To create all the required passwords and secrets manually, use the following procedure. All passwords must be less than 32 characters long and contain only alphanumeric characters.
  1. Create passwords for the users in Table 1 if these do not already exist.
  2. Use the following commands to create the required secrets:
    oc create secret generic release_name-icpadmin-secret --from-literal=ICP_ADMIN_PASSWORD=icpadmin_password --namespace namespace
    oc create secret generic release_name-impact-secret --from-literal=IMPACT_ADMIN_PASSWORD=impact_password --namespace namespace
    oc create secret generic release_name-ldap-secret --from-literal=LDAP_BIND_PASSWORD=ldap_password --namespace namespace
    oc create secret generic release_name-omni-secret --from-literal=OMNIBUS_ROOT_PASSWORD=ObjServ_password --namespace namespace
    oc create secret generic release_name-was-secret --from-literal=WAS_PASSWORD=OMNI_password --namespace namespace
    oc create secret generic release_name-couchdb-secret --from-literal=password=couchdb_password --from-literal=secret=couchdb --from-literal=username=root --namespace namespace
    oc create secret generic release_name-systemauth-secret --from-literal=password=interpod_password --from-literal=username=system --namespace namespace
    oc create secret generic release_name-ibm-hdm-common-ui-session-secret --from-literal=session=interpod_password --namespace namespace
    oc create secret generic release_name-cassandra-auth-secret --from-literal=username=hdm_username --from-literal=password=interpod_password --namespace namespace
    oc create secret generic release_name-ibm-redis-authsecret --from-literal=username=redis_username --from-literal=password=interpod_password --namespace namespace
    oc create secret generic release_name-kafka-admin-secret --from-literal=username=ka_admin_username --from-literal=password=interpod_password --namespace namespace
    oc create secret generic release_name-kafka-client-secret --from-literal=username=ka_client_username --from-literal=password=interpod_password --namespace namespace
    Where
    • icpadmin_password is the password for icpadmin. For more information, see Default users.
    • impact_password is the password for impactadmin.
    • ldap_password is the password of your organization's LDAP server.
    • ObjServ_password is the root password to set for the Netcool/OMNIbus ObjectServer.
    • OMNI_password is the password for OMNIbus admin user.
    • couchdb_password is the password for the internal couch.
    • interpod_password is the password for communication between pods.
    • hdm_username default is hdm. Do not use cassandra.

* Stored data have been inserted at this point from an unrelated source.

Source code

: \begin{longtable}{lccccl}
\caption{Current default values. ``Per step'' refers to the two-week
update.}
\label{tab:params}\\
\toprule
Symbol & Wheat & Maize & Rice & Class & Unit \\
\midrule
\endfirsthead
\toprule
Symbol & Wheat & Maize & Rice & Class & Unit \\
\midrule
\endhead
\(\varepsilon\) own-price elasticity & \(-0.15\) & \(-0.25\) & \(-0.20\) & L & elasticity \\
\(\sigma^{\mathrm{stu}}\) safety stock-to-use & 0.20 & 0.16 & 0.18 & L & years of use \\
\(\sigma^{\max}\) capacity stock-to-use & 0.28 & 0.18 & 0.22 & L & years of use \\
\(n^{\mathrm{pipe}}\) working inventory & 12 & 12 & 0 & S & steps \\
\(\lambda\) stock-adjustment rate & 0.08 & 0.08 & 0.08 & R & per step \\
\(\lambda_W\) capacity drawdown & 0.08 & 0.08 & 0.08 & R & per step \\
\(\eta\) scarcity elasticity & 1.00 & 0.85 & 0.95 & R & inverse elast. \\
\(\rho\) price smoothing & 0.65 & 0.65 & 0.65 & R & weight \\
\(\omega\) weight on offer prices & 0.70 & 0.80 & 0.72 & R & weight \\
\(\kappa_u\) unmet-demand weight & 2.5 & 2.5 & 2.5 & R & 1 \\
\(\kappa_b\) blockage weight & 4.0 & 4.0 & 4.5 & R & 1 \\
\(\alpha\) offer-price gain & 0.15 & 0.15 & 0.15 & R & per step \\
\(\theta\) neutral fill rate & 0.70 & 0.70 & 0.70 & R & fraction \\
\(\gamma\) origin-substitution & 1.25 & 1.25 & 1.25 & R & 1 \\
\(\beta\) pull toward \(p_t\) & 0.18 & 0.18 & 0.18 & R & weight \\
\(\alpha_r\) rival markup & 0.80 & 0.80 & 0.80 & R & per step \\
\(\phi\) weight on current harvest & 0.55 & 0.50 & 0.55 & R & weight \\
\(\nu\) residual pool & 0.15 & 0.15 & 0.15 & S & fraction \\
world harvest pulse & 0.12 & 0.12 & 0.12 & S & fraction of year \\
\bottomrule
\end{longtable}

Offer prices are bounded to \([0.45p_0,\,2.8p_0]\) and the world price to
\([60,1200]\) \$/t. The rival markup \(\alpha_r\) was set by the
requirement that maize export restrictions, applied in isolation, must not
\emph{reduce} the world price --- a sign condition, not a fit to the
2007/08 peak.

    • redis_username default is redis.
    • ka_admin_username default is kafka.
    • ka_client_username default is admin.
    • release_name is the name that you will use for your Netcool Operations Insight on OpenShift deployment in name (OLM UI Form view), or name in the metadata section of the noi.ibm.com_nois_cr.yaml file (YAML view).
    • namespace is the name of the namespace into which you want to install Netcool Operations Insight.
  3. Proceed with the installation, using Installing.

If you want to change a password after installation, see Changing passwords and recreating secrets.